▶ Instructions for the task
The answer should contain only the lines from the beginning of the entries through the line that holds "2. **Efficient rate", given again exactly, with no pictures.
Task inputs section start
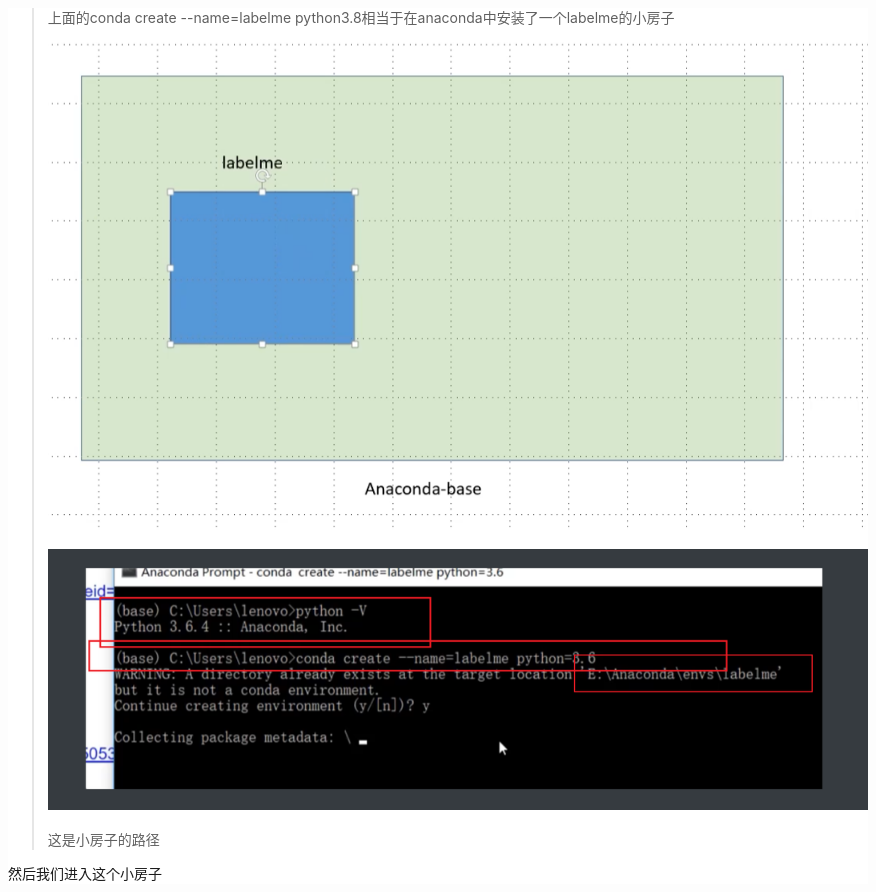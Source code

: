 > 上面的conda create --name=labelme python3.8相当于在anaconda中安装了一个labelme的小房子
>
> ![image-20210321183253403](image/image-20210321183253403.png)
>
> ![image-20210321183323174](image/image-20210321183323174.png)
>
> 这是小房子的路径

然后我们进入这个小房子
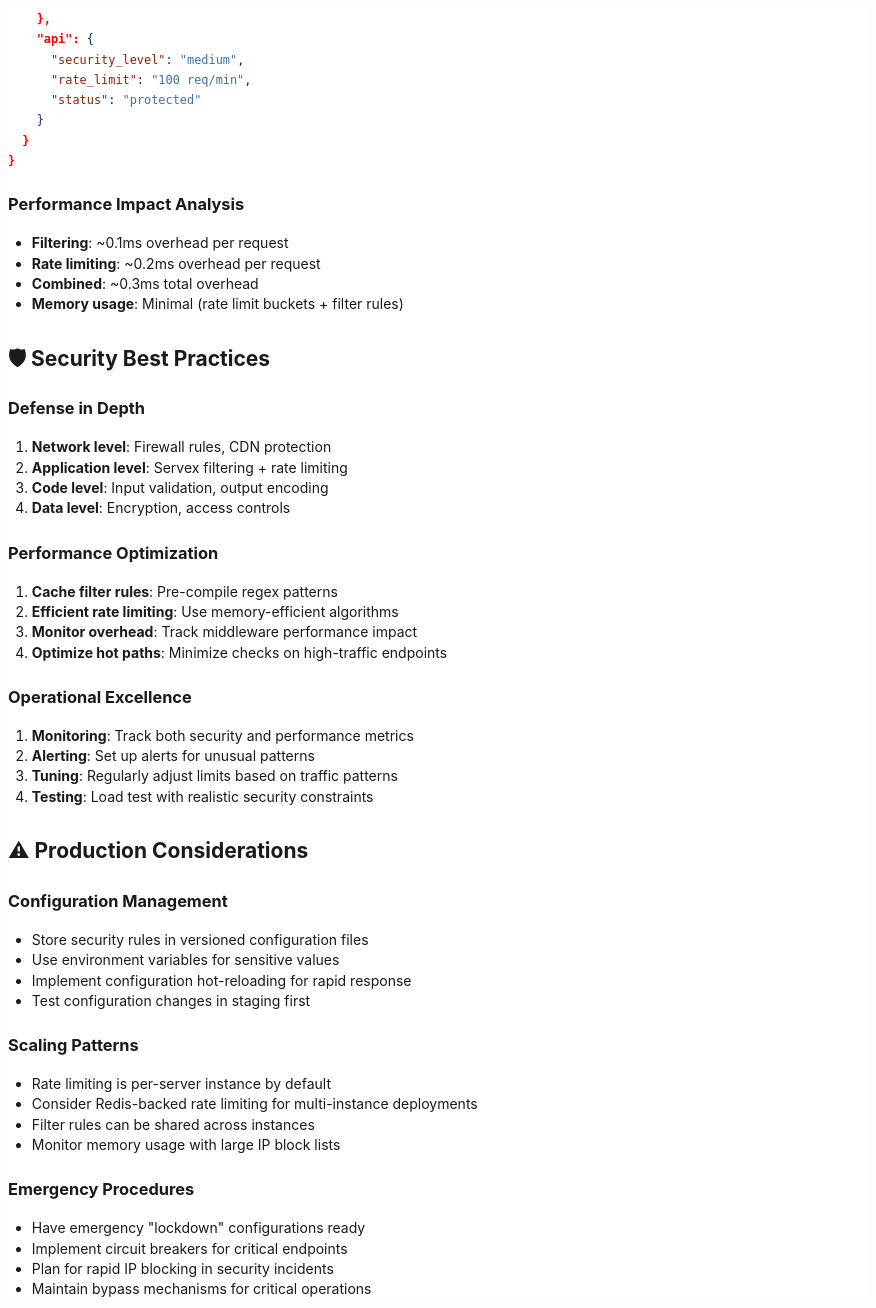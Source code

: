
 ```json
    },
    "api": {
      "security_level": "medium", 
      "rate_limit": "100 req/min",
      "status": "protected"
    }
  }
}
```

### Performance Impact Analysis
- **Filtering**: ~0.1ms overhead per request
- **Rate limiting**: ~0.2ms overhead per request
- **Combined**: ~0.3ms total overhead
- **Memory usage**: Minimal (rate limit buckets + filter rules)

## 🛡️ Security Best Practices

### Defense in Depth
1. **Network level**: Firewall rules, CDN protection
2. **Application level**: Servex filtering + rate limiting
3. **Code level**: Input validation, output encoding
4. **Data level**: Encryption, access controls

### Performance Optimization  
1. **Cache filter rules**: Pre-compile regex patterns
2. **Efficient rate limiting**: Use memory-efficient algorithms
3. **Monitor overhead**: Track middleware performance impact
4. **Optimize hot paths**: Minimize checks on high-traffic endpoints

### Operational Excellence
1. **Monitoring**: Track both security and performance metrics
2. **Alerting**: Set up alerts for unusual patterns
3. **Tuning**: Regularly adjust limits based on traffic patterns
4. **Testing**: Load test with realistic security constraints

## ⚠️ Production Considerations

### Configuration Management
- Store security rules in versioned configuration files
- Use environment variables for sensitive values
- Implement configuration hot-reloading for rapid response
- Test configuration changes in staging first

### Scaling Patterns
- Rate limiting is per-server instance by default
- Consider Redis-backed rate limiting for multi-instance deployments
- Filter rules can be shared across instances
- Monitor memory usage with large IP block lists

### Emergency Procedures
- Have emergency "lockdown" configurations ready
- Implement circuit breakers for critical endpoints
- Plan for rapid IP blocking in security incidents
- Maintain bypass mechanisms for critical operations
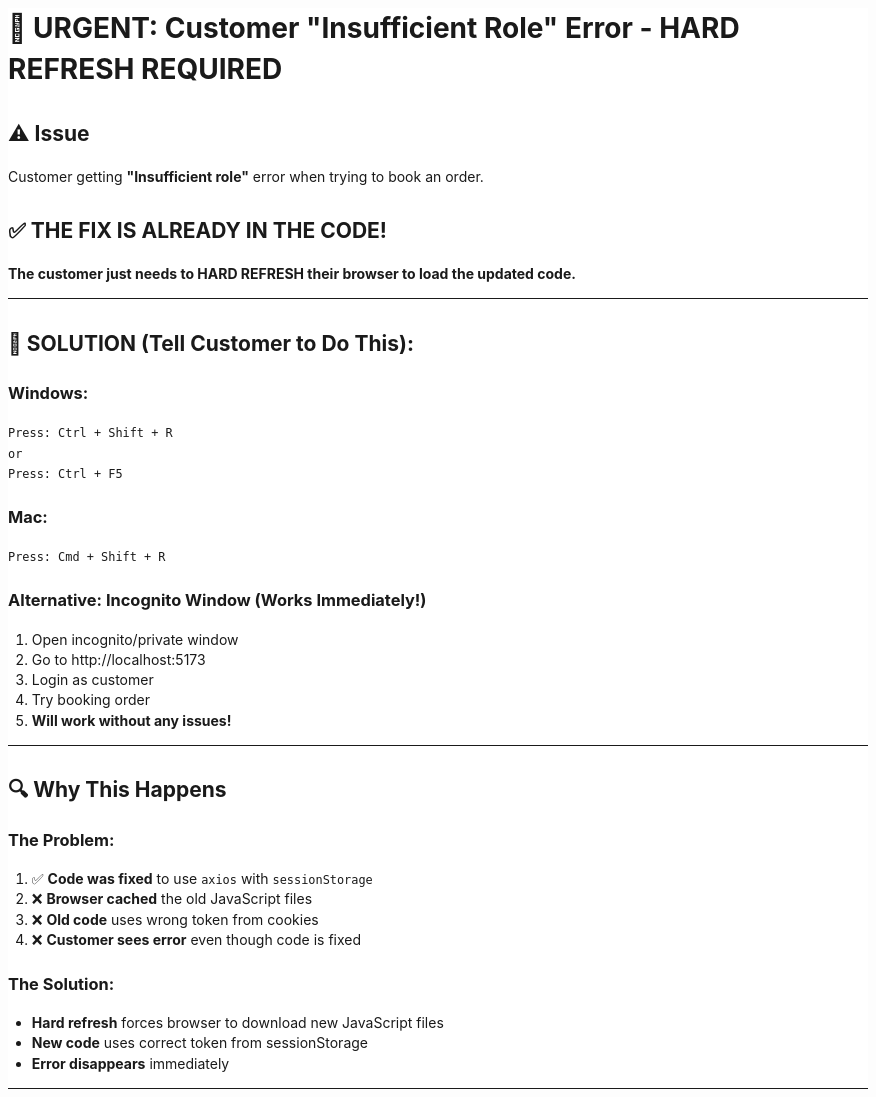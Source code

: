 # 🚨 URGENT: Customer "Insufficient Role" Error - HARD REFRESH REQUIRED

## ⚠️ Issue

Customer getting **"Insufficient role"** error when trying to book an order.

## ✅ THE FIX IS ALREADY IN THE CODE!

**The customer just needs to HARD REFRESH their browser to load the updated code.**

---

## 🔄 SOLUTION (Tell Customer to Do This):

### **Windows:**
```
Press: Ctrl + Shift + R
or
Press: Ctrl + F5
```

### **Mac:**
```
Press: Cmd + Shift + R
```

### **Alternative: Incognito Window (Works Immediately!)**
1. Open incognito/private window
2. Go to http://localhost:5173
3. Login as customer
4. Try booking order
5. **Will work without any issues!**

---

## 🔍 Why This Happens

### **The Problem:**
1. ✅ **Code was fixed** to use `axios` with `sessionStorage`
2. ❌ **Browser cached** the old JavaScript files
3. ❌ **Old code** uses wrong token from cookies
4. ❌ **Customer sees error** even though code is fixed

### **The Solution:**
- **Hard refresh** forces browser to download new JavaScript files
- **New code** uses correct token from sessionStorage
- **Error disappears** immediately

---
Task inputs section end
▶ Your response
Source code

: > 上面的conda create --name=labelme python3.8相当于在anaconda中安装了一个labelme的小房子
>
> ![image-20210321183253403](image/image-20210321183253403.png)
>
> ![image-20210321183323174](image/image-20210321183323174.png)
>
> 这是小房子的路径

然后我们进入这个小房子
Source code

:
 ```json
    },
    "api": {
      "security_level": "medium", 
      "rate_limit": "100 req/min",
      "status": "protected"
    }
  }
}
```

### Performance Impact Analysis
- **Filtering**: ~0.1ms overhead per request
- **Rate limiting**: ~0.2ms overhead per request
- **Combined**: ~0.3ms total overhead
- **Memory usage**: Minimal (rate limit buckets + filter rules)

## 🛡️ Security Best Practices

### Defense in Depth
1. **Network level**: Firewall rules, CDN protection
2. **Application level**: Servex filtering + rate limiting
3. **Code level**: Input validation, output encoding
4. **Data level**: Encryption, access controls

### Performance Optimization  
1. **Cache filter rules**: Pre-compile regex patterns
2. **Efficient rate limiting**: Use memory-efficient algorithms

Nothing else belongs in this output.